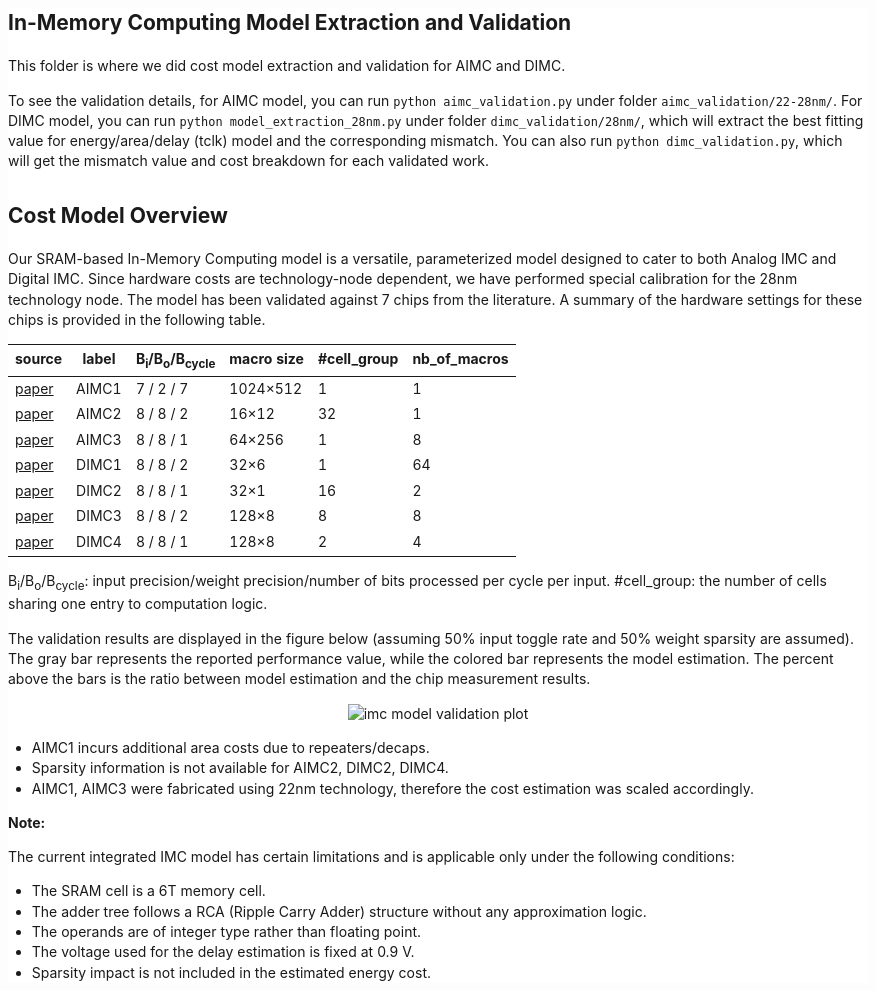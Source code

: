 ## In-Memory Computing Model Extraction and Validation
This folder is where we did cost model extraction and validation for AIMC and DIMC.

To see the validation details, 
for AIMC model, you can run `python aimc_validation.py` under folder `aimc_validation/22-28nm/`.
For DIMC model, you can run `python model_extraction_28nm.py` under folder `dimc_validation/28nm/`, which will extract the best fitting value for energy/area/delay (tclk) model and the corresponding mismatch.
You can also run `python dimc_validation.py`, which will get the mismatch value and cost breakdown for each validated work.

## Cost Model Overview
Our SRAM-based In-Memory Computing model is a versatile, parameterized model designed to cater to both Analog IMC and Digital IMC.
Since hardware costs are technology-node dependent, we have performed special calibration for the 28nm technology node. The model has been validated against 7 chips from the literature. 
A summary of the hardware settings for these chips is provided in the following table.

| source                                                          | label | B<sub>i</sub>/B<sub>o</sub>/B<sub>cycle</sub> | macro size     | #cell_group | nb_of_macros |
|-----------------------------------------------------------------|-------|-----------------------------------------------|----------------|-------------|--------------|
| [paper](https://ieeexplore.ieee.org/abstract/document/9431575)  | AIMC1 | 7 / 2 / 7                                     | 1024&times;512 | 1           | 1            |
| [paper](https://ieeexplore.ieee.org/abstract/document/9896828)  | AIMC2 | 8 / 8 / 2                                     | 16&times;12    | 32          | 1            |
| [paper](https://ieeexplore.ieee.org/abstract/document/10067289) | AIMC3 | 8 / 8 / 1                                     | 64&times;256   | 1           | 8            |
| [paper](https://ieeexplore.ieee.org/abstract/document/9731762)  | DIMC1 | 8 / 8 / 2                                     | 32&times;6     | 1           | 64           |
| [paper](https://ieeexplore.ieee.org/abstract/document/9731545)  | DIMC2 | 8 / 8 / 1                                     | 32&times;1     | 16          | 2            |
| [paper](https://ieeexplore.ieee.org/abstract/document/10067260) | DIMC3 | 8 / 8 / 2                                     | 128&times;8    | 8           | 8            |
| [paper](https://ieeexplore.ieee.org/abstract/document/10067779) | DIMC4 | 8 / 8 / 1                                     | 128&times;8    | 2           | 4            |

B<sub>i</sub>/B<sub>o</sub>/B<sub>cycle</sub>: input precision/weight precision/number of bits processed per cycle per input.
#cell_group: the number of cells sharing one entry to computation logic.

The validation results are displayed in the figure below (assuming 50% input toggle rate and 50% weight sparsity are assumed). 
The gray bar represents the reported performance value, while the colored bar represents the model estimation.
The percent above the bars is the ratio between model estimation and the chip measurement results.

<p align="center">
<img src="https://github.com/KULeuven-MICAS/zigzag/blob/master/zigzag/inputs/validation/hardware/sram_imc/model_validation.png" width="100%" alt="imc model validation plot">
</p>

- AIMC1 incurs additional area costs due to repeaters/decaps.
- Sparsity information is not available for AIMC2, DIMC2, DIMC4.
- AIMC1, AIMC3 were fabricated using 22nm technology, therefore the cost estimation was scaled accordingly.

**Note:**

The current integrated IMC model has certain limitations and is applicable only under the following conditions:
- The SRAM cell is a 6T memory cell.
- The adder tree follows a RCA (Ripple Carry Adder) structure without any approximation logic.
- The operands are of integer type rather than floating point.
- The voltage used for the delay estimation is fixed at 0.9 V.
- Sparsity impact is not included in the estimated energy cost.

+++++

Action item. Out of the data above, set down the lines from the one with "DIMC2 | 8 /" to the one with "DIMC4 | 8 /", both included, exactly as written and with no additions.

Result for this exercise.
| [paper](https://ieeexplore.ieee.org/abstract/document/9731545)  | DIMC2 | 8 / 8 / 1                                     | 32&times;1     | 16          | 2            |
| [paper](https://ieeexplore.ieee.org/abstract/document/10067260) | DIMC3 | 8 / 8 / 2                                     | 128&times;8    | 8           | 8            |
| [paper](https://ieeexplore.ieee.org/abstract/document/10067779) | DIMC4 | 8 / 8 / 1                                     | 128&times;8    | 2           | 4            |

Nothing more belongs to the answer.